Document Detail

Impaired placental nutrient transport in mice generated by in vitro fertilization.
MedLine Citation:
PMID:  22562173     Owner:  NLM     Status:  MEDLINE    
More than 4.5 million children have been conceived by in vitro fertilization (IVF). Interestingly, singleton IVF offspring born at term have an increased incidence of low birth weight. The mechanism responsible for the lower birth weight is unknown, but alterations in placental function are possible. Hence, the goal of our study was to examine placental growth and function in mice generated in vivo or in vitro. To assess placental function, blastocysts were generated by IVF or produced by natural mating (control group); both IVF and control blastocysts were transferred to pseudopregnant recipients. Placental weights did not differ at embryonic d 15.5 (E15.5) but were increased at E18.5 in the IVF group (25.4%, P < 0.001) compared with control.
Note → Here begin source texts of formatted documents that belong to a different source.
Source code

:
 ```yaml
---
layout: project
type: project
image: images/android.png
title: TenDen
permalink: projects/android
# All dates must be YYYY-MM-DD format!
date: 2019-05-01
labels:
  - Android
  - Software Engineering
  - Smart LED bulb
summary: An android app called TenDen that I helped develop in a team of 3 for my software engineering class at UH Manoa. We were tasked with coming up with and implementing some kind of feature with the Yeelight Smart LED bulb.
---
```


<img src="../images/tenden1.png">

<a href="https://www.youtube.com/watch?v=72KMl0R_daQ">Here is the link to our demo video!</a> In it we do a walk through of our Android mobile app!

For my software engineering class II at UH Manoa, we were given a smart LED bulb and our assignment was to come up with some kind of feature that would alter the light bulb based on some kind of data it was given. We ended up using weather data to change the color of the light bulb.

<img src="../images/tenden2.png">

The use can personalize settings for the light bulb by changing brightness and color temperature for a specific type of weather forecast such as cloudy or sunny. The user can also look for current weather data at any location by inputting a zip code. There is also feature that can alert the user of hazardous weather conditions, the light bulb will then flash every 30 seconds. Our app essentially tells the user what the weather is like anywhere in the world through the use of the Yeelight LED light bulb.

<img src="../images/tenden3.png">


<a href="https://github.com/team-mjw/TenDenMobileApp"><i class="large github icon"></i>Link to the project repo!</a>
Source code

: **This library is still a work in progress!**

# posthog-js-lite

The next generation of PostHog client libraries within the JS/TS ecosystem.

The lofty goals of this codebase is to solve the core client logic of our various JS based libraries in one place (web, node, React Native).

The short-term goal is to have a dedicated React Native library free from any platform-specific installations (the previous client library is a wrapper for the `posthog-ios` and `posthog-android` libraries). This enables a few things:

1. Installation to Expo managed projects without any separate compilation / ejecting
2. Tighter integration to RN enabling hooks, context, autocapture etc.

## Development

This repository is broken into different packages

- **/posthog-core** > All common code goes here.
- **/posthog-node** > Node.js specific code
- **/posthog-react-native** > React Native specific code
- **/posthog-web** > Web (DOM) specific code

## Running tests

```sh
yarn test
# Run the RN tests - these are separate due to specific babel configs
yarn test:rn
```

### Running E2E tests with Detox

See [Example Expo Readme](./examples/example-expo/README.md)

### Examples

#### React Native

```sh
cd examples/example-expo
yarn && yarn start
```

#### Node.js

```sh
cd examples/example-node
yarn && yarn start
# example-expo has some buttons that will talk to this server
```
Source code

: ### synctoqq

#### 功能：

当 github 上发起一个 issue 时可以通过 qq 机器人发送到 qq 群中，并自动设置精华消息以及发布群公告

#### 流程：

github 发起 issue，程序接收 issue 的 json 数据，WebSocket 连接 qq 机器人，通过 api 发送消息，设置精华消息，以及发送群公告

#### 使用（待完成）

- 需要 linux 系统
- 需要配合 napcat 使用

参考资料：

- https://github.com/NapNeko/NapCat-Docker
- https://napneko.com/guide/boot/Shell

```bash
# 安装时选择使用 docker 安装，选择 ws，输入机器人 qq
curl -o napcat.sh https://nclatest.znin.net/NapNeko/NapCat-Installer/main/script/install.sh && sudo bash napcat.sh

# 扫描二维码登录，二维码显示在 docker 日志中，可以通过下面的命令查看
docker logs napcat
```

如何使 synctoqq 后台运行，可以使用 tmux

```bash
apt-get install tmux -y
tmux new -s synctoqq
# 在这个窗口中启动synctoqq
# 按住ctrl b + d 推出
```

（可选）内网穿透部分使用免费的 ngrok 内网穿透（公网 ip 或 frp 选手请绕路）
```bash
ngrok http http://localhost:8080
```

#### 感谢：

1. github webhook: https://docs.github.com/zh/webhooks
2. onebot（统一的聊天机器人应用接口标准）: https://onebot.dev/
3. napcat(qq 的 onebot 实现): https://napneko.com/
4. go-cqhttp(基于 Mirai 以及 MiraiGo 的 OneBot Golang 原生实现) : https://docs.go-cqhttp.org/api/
Proliferation was increased in IVF placentae, whereas overall placental gross morphology and apoptosis were not affected. Both fetal weights (16.4% lower at E15.5 and 8.8% lower at E18.5, P < 0.05) and fetal to placental ratios were lower (P < 0.001) in the IVF compared with the control group at both time points, whereas birth weights did not differ. At E18.5, the mRNA for selected glucose, system A amino acid transporters, and imprinted genes were down-regulated in IVF placentae. GLUT3 protein level was decreased in the IVF group (P < 0.05). Importantly, intrajugular injections of (14)C-methyl-D-glucose or (14)C-MeAIB tracers (n = 6 litters per group) showed that placental transport of glucose and amino acids were 24.8% (not significant) and 58.1% (P < 0.05) lower in the IVF group. Fetal accumulation of glucose was not different, but amino acid accumulation was significantly (36 %) lower in IVF fetuses (P < 0.05). We conclude that IVF alters both fetal and placental growth and, importantly, decreases placental transport efficiency in mice conceived by IVF.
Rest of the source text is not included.